Tetapi apabila dilihat dari fase gerak yang digunakan yang merupakan senyawa non
polar seharusnya dapat menaikan senyawa yang non polar juga, dimana disini adalah
fraksi n-heksan dan fraksi etil asetat
Hasil plat dengan fase gerak (c) Etil asetat : asam format : asam asetat glasial :
air (8:0,5:0,5:1) menunjukan dapat menaikan fraksi n-heksan dan fraksi etil asetat
yang belum terlalu optimal karena bercak yang terangkat masih berangsur, hal itu bisa
dipengaruhi karena komposis fase gerak.
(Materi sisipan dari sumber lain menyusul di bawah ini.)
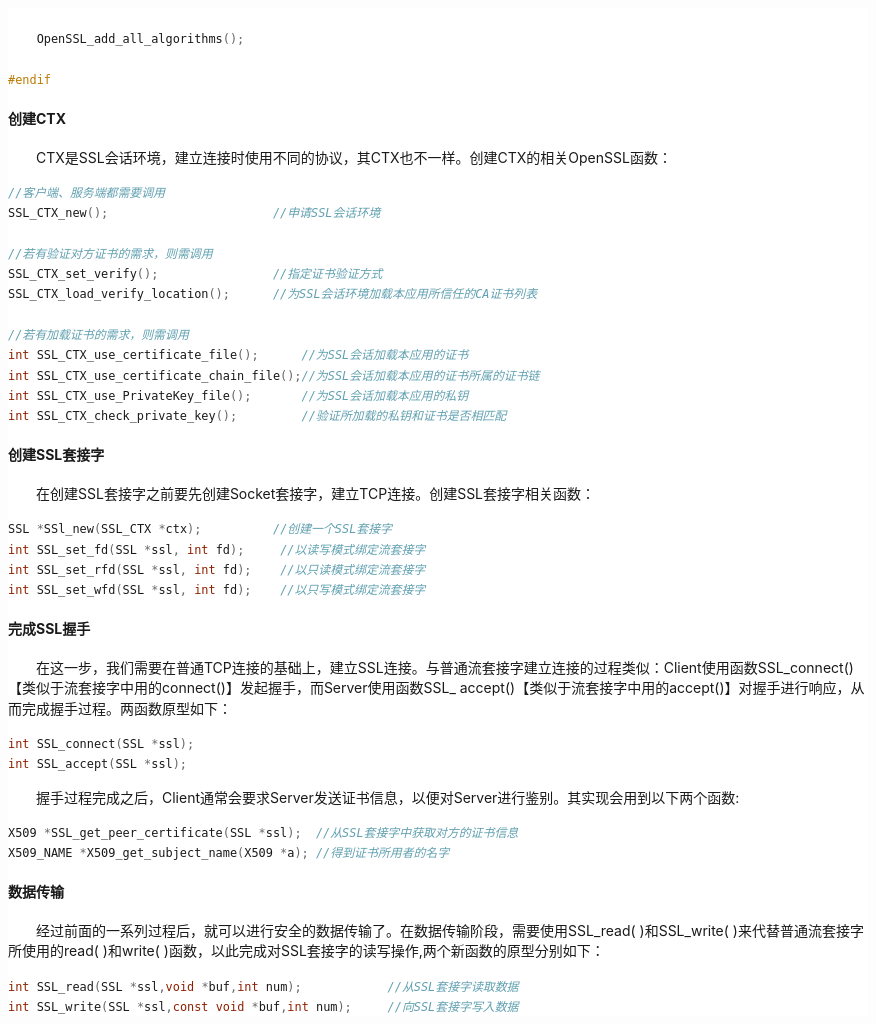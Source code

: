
 ```C

    OpenSSL_add_all_algorithms();

#endif
```
#### 创建CTX
&emsp;&emsp;CTX是SSL会话环境，建立连接时使用不同的协议，其CTX也不一样。创建CTX的相关OpenSSL函数：

```C
//客户端、服务端都需要调用
SSL_CTX_new();                       //申请SSL会话环境

//若有验证对方证书的需求，则需调用
SSL_CTX_set_verify();                //指定证书验证方式
SSL_CTX_load_verify_location();      //为SSL会话环境加载本应用所信任的CA证书列表

//若有加载证书的需求，则需调用
int SSL_CTX_use_certificate_file();      //为SSL会话加载本应用的证书
int SSL_CTX_use_certificate_chain_file();//为SSL会话加载本应用的证书所属的证书链
int SSL_CTX_use_PrivateKey_file();       //为SSL会话加载本应用的私钥
int SSL_CTX_check_private_key();         //验证所加载的私钥和证书是否相匹配 
```

#### 创建SSL套接字
&emsp;&emsp;在创建SSL套接字之前要先创建Socket套接字，建立TCP连接。创建SSL套接字相关函数：

```C
SSL *SSl_new(SSL_CTX *ctx);          //创建一个SSL套接字
int SSL_set_fd(SSL *ssl, int fd);     //以读写模式绑定流套接字
int SSL_set_rfd(SSL *ssl, int fd);    //以只读模式绑定流套接字
int SSL_set_wfd(SSL *ssl, int fd);    //以只写模式绑定流套接字
```

#### 完成SSL握手
&emsp;&emsp;在这一步，我们需要在普通TCP连接的基础上，建立SSL连接。与普通流套接字建立连接的过程类似：Client使用函数SSL_connect()【类似于流套接字中用的connect()】发起握手，而Server使用函数SSL_ accept()【类似于流套接字中用的accept()】对握手进行响应，从而完成握手过程。两函数原型如下：
```C
int SSL_connect(SSL *ssl);
int SSL_accept(SSL *ssl);
```
&emsp;&emsp;握手过程完成之后，Client通常会要求Server发送证书信息，以便对Server进行鉴别。其实现会用到以下两个函数:
```C
X509 *SSL_get_peer_certificate(SSL *ssl);  //从SSL套接字中获取对方的证书信息
X509_NAME *X509_get_subject_name(X509 *a); //得到证书所用者的名字
```

#### 数据传输
&emsp;&emsp;经过前面的一系列过程后，就可以进行安全的数据传输了。在数据传输阶段，需要使用SSL_read( )和SSL_write( )来代替普通流套接字所使用的read( )和write( )函数，以此完成对SSL套接字的读写操作,两个新函数的原型分别如下：
```C
int SSL_read(SSL *ssl,void *buf,int num);            //从SSL套接字读取数据
int SSL_write(SSL *ssl,const void *buf,int num);     //向SSL套接字写入数据
```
Dapat dilihat bahwa meskipun fase gerak
yang digunakan menggunakan air, tetapi tidak serta merta dapat menaikan fraksi air,
karena konsentarsi yang kecil
Untuk plat dengan fase gerak (d) Etil asetat : metanol : air (6 : 3 : 1)
menunjukan noda yang terangkat adalah dari fraksi air yang cukup jauh dan
mengekor, lalu disusul bercak dari fraksi etil asetat tetapi tidak cupuk jauh dan tetap
mengekor, hal ini karena fase gerak (d) merupakan fase gerak yang tingkat polarnya
lebih tinggi dari fase gerak sebelumnya, sehinga kurang cocok untuk memisahkan
senyawa yang bersifat non polar seperti n-heksan dan etil asetat
VIII. Kesimpulan
Berdasarkan fraksinasi mengunakan metode cair-cair, didapatkan 3 fraksi yaitu fraksi
n-heksana, etil asetat, dan air. Setelah dilakukan optimasi fase gerak yang sesuai
untuk senyawa dengan metode KLT, didapatkan fase gerak yang optimal untuk ke-3
fraksi adalah dengan komposisi n-Heksana : etil asetat (7:3) karena memiliki sifat
polaritas yang sama dengan fraksi sehingga dapat menaikkan senyawa dengan optimal
yang dapat dilihat dibawah sinar UV 254nm dan sinar UV 366nm.
IX. Daftar Pustaka
 Anonim. 2009. Farmakope Herbal Indonesia edisi I. Departemen Kesehatan

Republik Indoneisa. Jakarta.

 Harborne. 1987. Metode Fitokimia. Penerbit ITB. Bandung.

 Hostettmann. K. 1995. Cara Kromatografi Preparatif. Penerbit ITB. Bandung.

 Laddha. 1976. Transpot phenomena in Liquid-Liquid Ekstraktion. New Delhi :

Tata Mcgrow. Hill Publishing Co. Ltd.